**TASK DESCRIPTION**. After going through the data below, state how many lines contain "Language", and nothing else.

------------------------

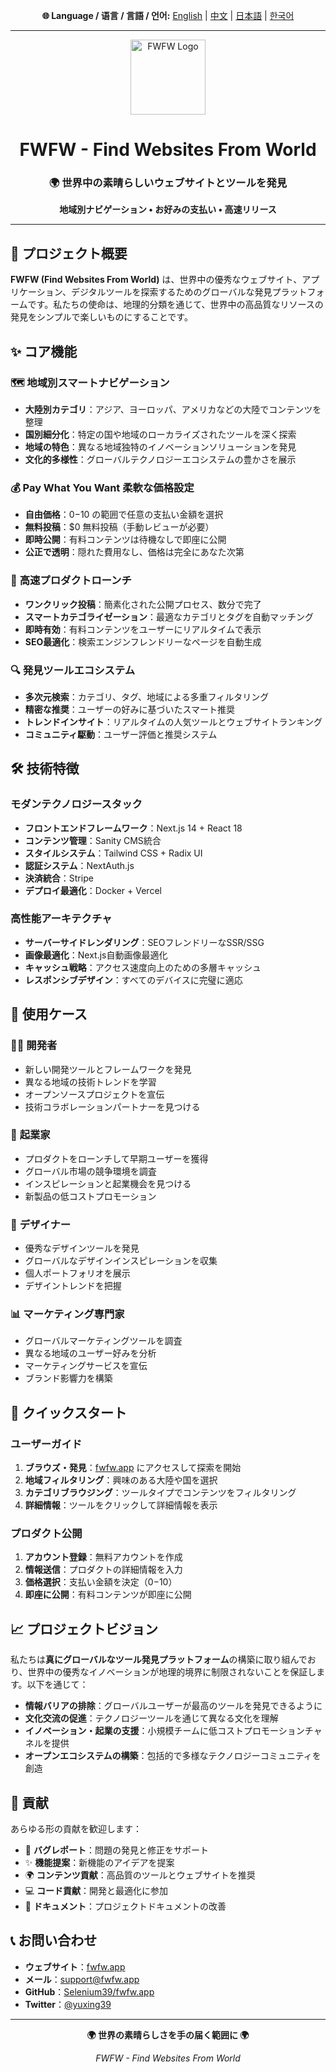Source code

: <!-- Language Switch -->
<div align="center">
  <p>
    <strong>🌐 Language / 语言 / 言語 / 언어:</strong>
    <a href="README.md">English</a> | 
    <a href="README_CN.md">中文</a> | 
    <a href="README_JP.md">日本語</a> | 
    <a href="README_KR.md">한국어</a>
  </p>
</div>

---

<div align="center">
  <img src="https://www.fwfw.app/logo.png" alt="FWFW Logo" width="120" height="120">
  
  # FWFW - Find Websites From World
  
  <h3>🌍 世界中の素晴らしいウェブサイトとツールを発見</h3>
  <p><strong>地域別ナビゲーション • お好みの支払い • 高速リリース</strong></p>
</div>

---

## 📖 プロジェクト概要

**FWFW (Find Websites From World)** は、世界中の優秀なウェブサイト、アプリケーション、デジタルツールを探索するためのグローバルな発見プラットフォームです。私たちの使命は、地理的分類を通じて、世界中の高品質なリソースの発見をシンプルで楽しいものにすることです。

## ✨ コア機能

### 🗺️ **地域別スマートナビゲーション**
- **大陸別カテゴリ**：アジア、ヨーロッパ、アメリカなどの大陸でコンテンツを整理
- **国別細分化**：特定の国や地域のローカライズされたツールを深く探索
- **地域の特色**：異なる地域独特のイノベーションソリューションを発見
- **文化的多様性**：グローバルテクノロジーエコシステムの豊かさを展示

### 💰 **Pay What You Want 柔軟な価格設定**
- **自由価格**：$0-$10 の範囲で任意の支払い金額を選択
- **無料投稿**：$0 無料投稿（手動レビューが必要）
- **即時公開**：有料コンテンツは待機なしで即座に公開
- **公正で透明**：隠れた費用なし、価格は完全にあなた次第

### 🚀 **高速プロダクトローンチ**
- **ワンクリック投稿**：簡素化された公開プロセス、数分で完了
- **スマートカテゴライゼーション**：最適なカテゴリとタグを自動マッチング
- **即時有効**：有料コンテンツをユーザーにリアルタイムで表示
- **SEO最適化**：検索エンジンフレンドリーなページを自動生成

### 🔍 **発見ツールエコシステム**
- **多次元検索**：カテゴリ、タグ、地域による多重フィルタリング
- **精密な推奨**：ユーザーの好みに基づいたスマート推奨
- **トレンドインサイト**：リアルタイムの人気ツールとウェブサイトランキング
- **コミュニティ駆動**：ユーザー評価と推奨システム

## 🛠️ 技術特徴

### モダンテクノロジースタック
- **フロントエンドフレームワーク**：Next.js 14 + React 18
- **コンテンツ管理**：Sanity CMS統合
- **スタイルシステム**：Tailwind CSS + Radix UI
- **認証システム**：NextAuth.js
- **決済統合**：Stripe
- **デプロイ最適化**：Docker + Vercel

### 高性能アーキテクチャ
- **サーバーサイドレンダリング**：SEOフレンドリーなSSR/SSG
- **画像最適化**：Next.js自動画像最適化
- **キャッシュ戦略**：アクセス速度向上のための多層キャッシュ
- **レスポンシブデザイン**：すべてのデバイスに完璧に適応

## 🌟 使用ケース

### 👨‍💻 **開発者**
- 新しい開発ツールとフレームワークを発見
- 異なる地域の技術トレンドを学習
- オープンソースプロジェクトを宣伝
- 技術コラボレーションパートナーを見つける

### 🏢 **起業家**
- プロダクトをローンチして早期ユーザーを獲得
- グローバル市場の競争環境を調査
- インスピレーションと起業機会を見つける
- 新製品の低コストプロモーション

### 🎨 **デザイナー**
- 優秀なデザインツールを発見
- グローバルなデザインインスピレーションを収集
- 個人ポートフォリオを展示
- デザイントレンドを把握

### 📊 **マーケティング専門家**
- グローバルマーケティングツールを調査
- 異なる地域のユーザー好みを分析
- マーケティングサービスを宣伝
- ブランド影響力を構築

## 🚀 クイックスタート

### ユーザーガイド
1. **ブラウズ・発見**：[fwfw.app](https://fwfw.app) にアクセスして探索を開始
2. **地域フィルタリング**：興味のある大陸や国を選択
3. **カテゴリブラウジング**：ツールタイプでコンテンツをフィルタリング
4. **詳細情報**：ツールをクリックして詳細情報を表示

### プロダクト公開
1. **アカウント登録**：無料アカウントを作成
2. **情報送信**：プロダクトの詳細情報を入力
3. **価格選択**：支払い金額を決定（$0-$10）
4. **即座に公開**：有料コンテンツが即座に公開

## 📈 プロジェクトビジョン

私たちは**真にグローバルなツール発見プラットフォーム**の構築に取り組んでおり、世界中の優秀なイノベーションが地理的境界に制限されないことを保証します。以下を通じて：

- **情報バリアの排除**：グローバルユーザーが最高のツールを発見できるように
- **文化交流の促進**：テクノロジーツールを通じて異なる文化を理解
- **イノベーション・起業の支援**：小規模チームに低コストプロモーションチャネルを提供
- **オープンエコシステムの構築**：包括的で多様なテクノロジーコミュニティを創造

## 🤝 貢献

あらゆる形の貢献を歓迎します：

- 🐛 **バグレポート**：問題の発見と修正をサポート
- ✨ **機能提案**：新機能のアイデアを提案
- 🌍 **コンテンツ貢献**：高品質のツールとウェブサイトを推奨
- 💻 **コード貢献**：開発と最適化に参加
- 📖 **ドキュメント**：プロジェクトドキュメントの改善

## 📞 お問い合わせ

- **ウェブサイト**：[fwfw.app](https://fwfw.app)
- **メール**：support@fwfw.app
- **GitHub**：[Selenium39/fwfw.app](https://github.com/Selenium39/find-websites-from-world)
- **Twitter**：[@yuxing39](https://x.com/yuxing39)

---

<div align="center">
  <p><strong>🌍 世界の素晴らしさを手の届く範囲に 🌍</strong></p>
  <p><em>FWFW - Find Websites From World</em></p>
</div>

------------------------

**SOLUTION TO THE PROBLEM**. 2